Speaking of "eyepath-unfriendly" here's Kim Dotcom on Hollywood and it's
desire to control the Internet. By all rights we should NEVER watch an
ABC series, a Disney movie or visit Disneyland. They were the
architects of the DMCA which was their purely fascist way of assuring
that they get to keep selling generations cartoons they produced in the
1930s while stifling innovation.
http://rt.com/op-edge/kim-dotcom-keiser-report-531/
Down with the TPP! And BTW you actually don't live in an
eyepath-friendly country last I checked. Be careful. You left the
eyepatch friendly country, Spain.
On 01/13/2014 09:22 AM, TurquoiseB wrote:
--- In [email protected], Bhairitu wrote:
>
> <snippus interruptus>
> "Helix" is a good show BTW so I am looking forward to where they take
> it. I also have read elsewhere that "True Detective" is good but it
> will have to wait.
*/I understand about your issue with HBO, and if I lived in an
eyepatch-unfriendly nation I might share it. But I don't.

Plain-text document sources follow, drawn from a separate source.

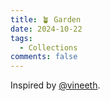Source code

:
 ```yaml
---
title: 🪴 Garden
date: 2024-10-22
tags:
  - Collections
comments: false
---
```


Inspired by [@vineeth](https://vineeth.io/garden).
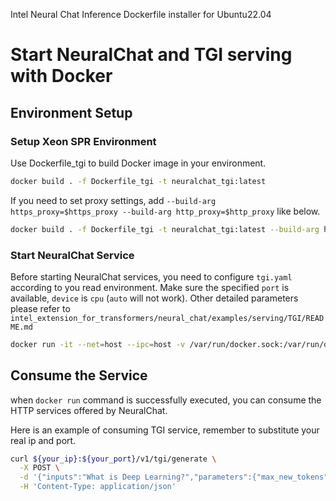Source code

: Intel Neural Chat Inference Dockerfile installer for Ubuntu22.04

# Start NeuralChat and TGI serving with Docker

## Environment Setup

### Setup Xeon SPR Environment
Use Dockerfile_tgi to build Docker image in your environment.
```bash
docker build . -f Dockerfile_tgi -t neuralchat_tgi:latest
```
If you need to set proxy settings, add `--build-arg https_proxy=$https_proxy --build-arg http_proxy=$http_proxy` like below.
```bash
docker build . -f Dockerfile_tgi -t neuralchat_tgi:latest --build-arg https_proxy=$https_proxy --build-arg http_proxy=$http_proxy
```  

### Start NeuralChat Service
Before starting NeuralChat services, you need to configure `tgi.yaml` according to you read environment.
Make sure the specified `port` is available, `device` is `cpu` (`auto` will not work).
Other detailed parameters please refer to `intel_extension_for_transformers/neural_chat/examples/serving/TGI/README.md`

```bash
docker run -it --net=host --ipc=host -v /var/run/docker.sock:/var/run/docker.sock -v ./tgi.yaml:/tgi.yaml neuralchat_tgi:latest
```


## Consume the Service
when `docker run` command is successfully executed, you can consume the HTTP services offered by NeuralChat.

Here is an example of consuming TGI service, remember to substitute your real ip and port.
```bash
curl ${your_ip}:${your_port}/v1/tgi/generate \
  -X POST \
  -d '{"inputs":"What is Deep Learning?","parameters":{"max_new_tokens":17, "do_sample": true}}' \
  -H 'Content-Type: application/json'
```
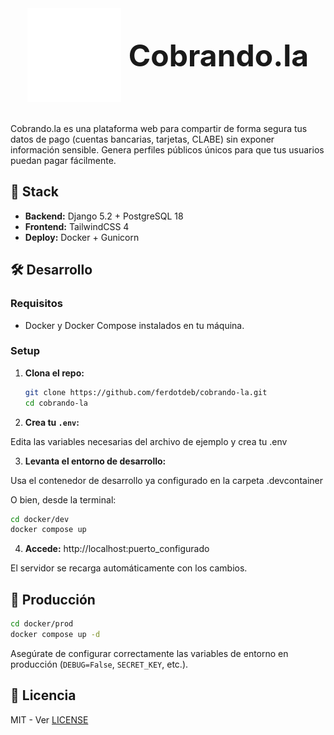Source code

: <div align="center">
  <div style="display: inline-flex; align-items: center; gap: 12px;">
    <img src="static/images/logo.svg" alt="Cobrando.la" width="150px" height="150px">
    <h1 style="margin: 0; font-size: 48px;">Cobrando.la</h1>
  </div>
</div>

<br>

Cobrando.la es una plataforma web para compartir de forma segura tus datos de pago (cuentas bancarias, tarjetas, CLABE) sin exponer información sensible. Genera perfiles públicos únicos para que tus usuarios puedan pagar fácilmente.

## 🚀 Stack

- **Backend:** Django 5.2 + PostgreSQL 18
- **Frontend:** TailwindCSS 4
- **Deploy:** Docker + Gunicorn

## 🛠️ Desarrollo

### Requisitos

- Docker y Docker Compose instalados en tu máquina.

### Setup

1. **Clona el repo:**
   ```bash
   git clone https://github.com/ferdotdeb/cobrando-la.git
   cd cobrando-la
   ```

2. **Crea tu `.env`:**

Edita las variables necesarias del archivo de ejemplo y crea tu .env

3. **Levanta el entorno de desarrollo:**

Usa el contenedor de desarrollo ya configurado en la carpeta .devcontainer

O bien, desde la terminal:
   ```bash
   cd docker/dev
   docker compose up
   ```

4. **Accede:** http://localhost:puerto_configurado

El servidor se recarga automáticamente con los cambios.

## 🚢 Producción

```bash
cd docker/prod
docker compose up -d
```

Asegúrate de configurar correctamente las variables de entorno en producción (`DEBUG=False`, `SECRET_KEY`, etc.).

## 📝 Licencia

MIT - Ver [LICENSE](LICENSE)

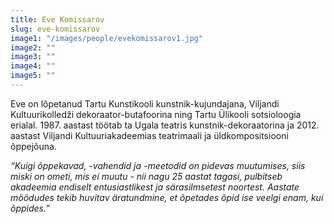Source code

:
 ```yaml
---
title: Eve Komissarov 
slug: eve-komissarov
image1: "/images/people/evekomissarov1.jpg"
image2: ""
image3: ""
image4: ""
image5: ""
---
```


Eve on lõpetanud Tartu Kunstikooli kunstnik-kujundajana, Viljandi Kultuurikolledži dekoraator-butafoorina ning Tartu Ülikooli sotsioloogia erialal. 1987. aastast töötab ta Ugala teatris kunstnik-dekoraatorina ja 2012. aastast Viljandi Kultuuriakadeemias teatrimaali ja üldkompositsiooni õppejõuna. 

*“Kuigi õppekavad, -vahendid ja -meetodid on pidevas muutumises, siis miski on ometi, mis ei muutu - nii nagu 25 aastat tagasi, pulbitseb akadeemia endiselt entusiastlikest ja särasilmsetest noortest. Aastate möödudes tekib huvitav äratundmine, et õpetades õpid ise veelgi enam, kui õppides.”*
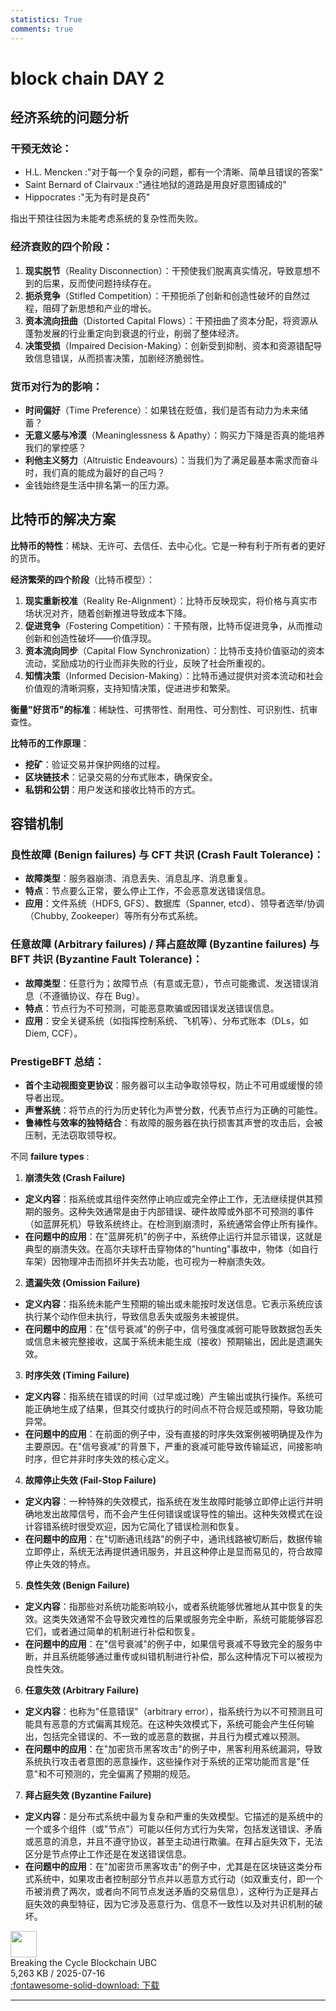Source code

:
 ```yaml
---
statistics: True
comments: true
---
```



# block chain DAY 2

## 经济系统的问题分析

### **干预无效论**：

- H.L. Mencken :"对于每一个复杂的问题，都有一个清晰、简单且错误的答案"
- Saint Bernard of Clairvaux :"通往地狱的道路是用良好意图铺成的"
- Hippocrates :"无为有时是良药"

指出干预往往因为未能考虑系统的复杂性而失败。

### **经济衰败的四个阶段**：

1. **现实脱节**（Reality Disconnection）：干预使我们脱离真实情况，导致意想不到的后果，反而使问题持续存在。
2. **扼杀竞争**（Stifled Competition）：干预扼杀了创新和创造性破坏的自然过程，阻碍了新思想和产业的增长。
3. **资本流向扭曲**（Distorted Capital Flows）：干预扭曲了资本分配，将资源从蓬勃发展的行业重定向到衰退的行业，削弱了整体经济。
4. **决策受损**（Impaired Decision-Making）：创新受到抑制、资本和资源错配导致信息错误，从而损害决策，加剧经济脆弱性。

### **货币对行为的影响**：

- **时间偏好**（Time Preference）：如果钱在贬值，我们是否有动力为未来储蓄？
- **无意义感与冷漠**（Meaninglessness & Apathy）：购买力下降是否真的能培养我们的掌控感？
- **利他主义努力**（Altruistic Endeavours）：当我们为了满足最基本需求而奋斗时，我们真的能成为最好的自己吗？
- 金钱始终是生活中排名第一的压力源。

## **比特币的解决方案**

**比特币的特性**：稀缺、无许可、去信任、去中心化。它是一种有利于所有者的更好的货币。

**经济繁荣的四个阶段**（比特币模型）：

1. **现实重新校准**（Reality Re-Alignment）：比特币反映现实，将价格与真实市场状况对齐，随着创新推进导致成本下降。
2. **促进竞争**（Fostering Competition）：干预有限，比特币促进竞争，从而推动创新和创造性破坏——价值浮现。
3. **资本流向同步**（Capital Flow Synchronization）：比特币支持价值驱动的资本流动，奖励成功的行业而非失败的行业，反映了社会所重视的。
4. **知情决策**（Informed Decision-Making）：比特币通过提供对资本流动和社会价值观的清晰洞察，支持知情决策，促进进步和繁荣。

**衡量"好货币"的标准**：稀缺性、可携带性、耐用性、可分割性、可识别性、抗审查性。

**比特币的工作原理**：

- **挖矿**：验证交易并保护网络的过程。
- **区块链技术**：记录交易的分布式账本，确保安全。
- **私钥和公钥**：用户发送和接收比特币的方式。

## **容错机制**

### **良性故障 (Benign failures) 与 CFT 共识 (Crash Fault Tolerance)**：

* **故障类型**：服务器崩溃、消息丢失、消息乱序、消息重复。
* **特点**：节点要么正常，要么停止工作，不会恶意发送错误信息。
* **应用**：文件系统（HDFS, GFS）、数据库（Spanner, etcd）、领导者选举/协调（Chubby, Zookeeper）等所有分布式系统。

### **任意故障 (Arbitrary failures) / 拜占庭故障 (Byzantine failures) 与 BFT 共识 (Byzantine Fault Tolerance)**：

* **故障类型**：任意行为；故障节点（有意或无意），节点可能撒谎、发送错误消息（不遵循协议、存在 Bug）。
* **特点**：节点行为不可预测，可能恶意欺骗或因错误发送错误信息。
* **应用**：安全关键系统（如指挥控制系统、飞机等）、分布式账本（DLs，如 Diem, CCF）。

### **PrestigeBFT 总结**：

* **首个主动视图变更协议**：服务器可以主动争取领导权，防止不可用或缓慢的领导者出现。
* **声誉系统**：将节点的行为历史转化为声誉分数，代表节点行为正确的可能性。
* **鲁棒性与效率的独特结合**：有故障的服务器在执行损害其声誉的攻击后，会被压制，无法窃取领导权。

不同 **failure types** :

1.  **崩溃失效 (Crash Failure)**

* **定义内容**：指系统或其组件突然停止响应或完全停止工作，无法继续提供其预期的服务。这种失效通常是由于内部错误、硬件故障或外部不可预测的事件（如蓝屏死机）导致系统终止。在检测到崩溃时，系统通常会停止所有操作。
* **在问题中的应用**：在"蓝屏死机"的例子中，系统停止运行并显示错误，这就是典型的崩溃失效。在高尔夫球杆击穿物体的"hunting"事故中，物体（如自行车架）因物理冲击而损坏并失去功能，也可视为一种崩溃失效。

2.  **遗漏失效 (Omission Failure)**

* **定义内容**：指系统未能产生预期的输出或未能按时发送信息。它表示系统应该执行某个动作但未执行，导致信息丢失或服务未被提供。
* **在问题中的应用**：在"信号衰减"的例子中，信号强度减弱可能导致数据包丢失或信息未被完整接收，这属于系统未能生成（接收）预期输出，因此是遗漏失效。

3.  **时序失效 (Timing Failure)**

* **定义内容**：指系统在错误的时间（过早或过晚）产生输出或执行操作。系统可能正确地生成了结果，但其交付或执行的时间点不符合规范或预期，导致功能异常。
* **在问题中的应用**：在前面的例子中，没有直接的时序失效案例被明确提及作为主要原因。在"信号衰减"的背景下，严重的衰减可能导致传输延迟，间接影响时序，但它并非时序失效的核心定义。

4.  **故障停止失效 (Fail-Stop Failure)**

* **定义内容**：一种特殊的失效模式，指系统在发生故障时能够立即停止运行并明确地发出故障信号，而不会产生任何错误或误导性的输出。这种失效模式在设计容错系统时很受欢迎，因为它简化了错误检测和恢复。
* **在问题中的应用**：在"切断通讯线路"的例子中，通讯线路被切断后，数据传输立即停止，系统无法再提供通讯服务，并且这种停止是显而易见的，符合故障停止失效的特点。

5.  **良性失效 (Benign Failure)**

* **定义内容**：指那些对系统功能影响较小，或者系统能够优雅地从其中恢复的失效。这类失效通常不会导致灾难性的后果或服务完全中断，系统可能能够容忍它们，或者通过简单的机制进行补偿和恢复。
* **在问题中的应用**：在"信号衰减"的例子中，如果信号衰减不导致完全的服务中断，并且系统能够通过重传或纠错机制进行补偿，那么这种情况下可以被视为良性失效。

6.  **任意失效 (Arbitrary Failure)**

* **定义内容**：也称为"任意错误"（arbitrary error），指系统行为以不可预测且可能具有恶意的方式偏离其规范。在这种失效模式下，系统可能会产生任何输出，包括完全错误的、不一致的或恶意的数据，并且行为模式难以预测。
* **在问题中的应用**：在"加密货币黑客攻击"的例子中，黑客利用系统漏洞，导致系统执行攻击者意图的恶意操作，这些操作对于系统的正常功能而言是"任意"和不可预测的，完全偏离了预期的规范。

7.  **拜占庭失效 (Byzantine Failure)**

* **定义内容**：是分布式系统中最为复杂和严重的失效模型。它描述的是系统中的一个或多个组件（或"节点"）可能以任何方式行为失常，包括发送错误、矛盾或恶意的消息，并且不遵守协议，甚至主动进行欺骗。在拜占庭失效下，无法区分是节点停止工作还是在发送错误信息。
* **在问题中的应用**：在"加密货币黑客攻击"的例子中，尤其是在区块链这类分布式系统中，如果攻击者控制部分节点并以恶意方式行动（如双重支付，即一个币被消费了两次，或者向不同节点发送矛盾的交易信息），这种行为正是拜占庭失效的典型特征，因为它涉及恶意行为、信息不一致性以及对共识机制的破坏。

<div class="card file-block" markdown="1">
<div class="file-icon"><img src="/Notebook/assets/images/pdf.svg" style="height: 3em;"></div>
<div class="file-body">
<div class="file-title"> Breaking the Cycle Blockchain UBC </div>
<div class="file-meta"> 5,263 KB / 2025-07-16</div>
</div>
<a class="down-button" target="_blank" href="/Notebook/Miscellaneous/UBC/Breaking the Cycle Blockchain UBC.pdf" markdown="1">:fontawesome-solid-download: 下载</a>
</div>

---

I've seen the first three episodes of "Helix," too, and agree that
it's a good show. But IMO it's *only* a good show. The actors are
universally nothing special, and so far there has been little to no
true character development. It's a plot-driven adventure scifi show,
which is a pity when you've got a bunch of potentially interesting
characters all trapped in the Arctic with some of them going wonky
from a virus. That *could* have been more interesting than the show
has been so far. IMO.
"True Detective" has the possibility of being a great show.
I simply cannot wait to peel away more layers of the onion. Not only
the mystery that makes up the plot -- who is the killer performing
ritual murders across Louisiana -- but the much deeper mystery of who
are Marty and Rust?
A lesser series like "Helix" would have thrown in a few lines of
"exposition" or "backstory filler" by now, and told us what the issue
between them was that has left one-time police partners not speaking
to each other. "Helix" did that with the two brothers within 20
minutes. It pandered down to an audience with a low attention span and
no patience.
With "True Detective," we may have to wait for weeks to find this out.